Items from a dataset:
####

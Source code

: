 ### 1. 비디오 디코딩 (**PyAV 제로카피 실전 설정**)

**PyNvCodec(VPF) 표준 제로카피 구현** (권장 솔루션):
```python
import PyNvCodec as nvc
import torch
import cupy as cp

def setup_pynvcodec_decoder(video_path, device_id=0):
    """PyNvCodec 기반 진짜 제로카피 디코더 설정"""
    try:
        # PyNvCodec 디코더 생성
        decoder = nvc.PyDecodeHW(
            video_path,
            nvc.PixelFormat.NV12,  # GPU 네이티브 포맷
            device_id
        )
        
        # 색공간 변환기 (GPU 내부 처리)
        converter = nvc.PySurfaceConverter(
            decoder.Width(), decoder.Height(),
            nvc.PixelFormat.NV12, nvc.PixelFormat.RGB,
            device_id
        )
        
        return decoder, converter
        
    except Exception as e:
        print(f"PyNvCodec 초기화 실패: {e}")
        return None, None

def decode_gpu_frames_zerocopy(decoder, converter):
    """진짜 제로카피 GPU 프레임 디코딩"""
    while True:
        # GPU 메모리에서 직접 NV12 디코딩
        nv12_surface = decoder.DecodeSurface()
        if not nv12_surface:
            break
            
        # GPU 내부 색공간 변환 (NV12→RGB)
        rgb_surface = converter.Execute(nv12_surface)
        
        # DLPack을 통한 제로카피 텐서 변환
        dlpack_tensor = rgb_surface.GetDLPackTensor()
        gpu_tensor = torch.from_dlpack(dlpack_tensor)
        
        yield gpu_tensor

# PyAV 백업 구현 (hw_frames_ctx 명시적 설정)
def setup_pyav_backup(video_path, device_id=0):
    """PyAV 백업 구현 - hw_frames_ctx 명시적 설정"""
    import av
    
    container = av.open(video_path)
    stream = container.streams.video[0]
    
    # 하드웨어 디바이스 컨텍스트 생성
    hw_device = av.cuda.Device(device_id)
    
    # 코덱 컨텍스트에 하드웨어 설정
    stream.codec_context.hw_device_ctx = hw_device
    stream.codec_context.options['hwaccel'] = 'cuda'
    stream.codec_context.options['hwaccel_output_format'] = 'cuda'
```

####

Problem: All of the records above should be repeated exactly.

Your response:
Source code

: ### 1. 비디오 디코딩 (**PyAV 제로카피 실전 설정**)

**PyNvCodec(VPF) 표준 제로카피 구현** (권장 솔루션):
```python
import PyNvCodec as nvc
import torch
import cupy as cp

def setup_pynvcodec_decoder(video_path, device_id=0):
    """PyNvCodec 기반 진짜 제로카피 디코더 설정"""
    try:
        # PyNvCodec 디코더 생성
        decoder = nvc.PyDecodeHW(
            video_path,
            nvc.PixelFormat.NV12,  # GPU 네이티브 포맷
            device_id
        )
        
        # 색공간 변환기 (GPU 내부 처리)
        converter = nvc.PySurfaceConverter(
            decoder.Width(), decoder.Height(),
            nvc.PixelFormat.NV12, nvc.PixelFormat.RGB,
            device_id
        )
        
        return decoder, converter
        
    except Exception as e:
        print(f"PyNvCodec 초기화 실패: {e}")
        return None, None

def decode_gpu_frames_zerocopy(decoder, converter):
    """진짜 제로카피 GPU 프레임 디코딩"""
    while True:
        # GPU 메모리에서 직접 NV12 디코딩
        nv12_surface = decoder.DecodeSurface()
        if not nv12_surface:
            break
            
        # GPU 내부 색공간 변환 (NV12→RGB)
        rgb_surface = converter.Execute(nv12_surface)
        
        # DLPack을 통한 제로카피 텐서 변환
        dlpack_tensor = rgb_surface.GetDLPackTensor()
        gpu_tensor = torch.from_dlpack(dlpack_tensor)
        
        yield gpu_tensor

# PyAV 백업 구현 (hw_frames_ctx 명시적 설정)
def setup_pyav_backup(video_path, device_id=0):
    """PyAV 백업 구현 - hw_frames_ctx 명시적 설정"""
    import av
    
    container = av.open(video_path)
    stream = container.streams.video[0]
    
    # 하드웨어 디바이스 컨텍스트 생성
    hw_device = av.cuda.Device(device_id)
    
    # 코덱 컨텍스트에 하드웨어 설정
    stream.codec_context.hw_device_ctx = hw_device
    stream.codec_context.options['hwaccel'] = 'cuda'
    stream.codec_context.options['hwaccel_output_format'] = 'cuda'
```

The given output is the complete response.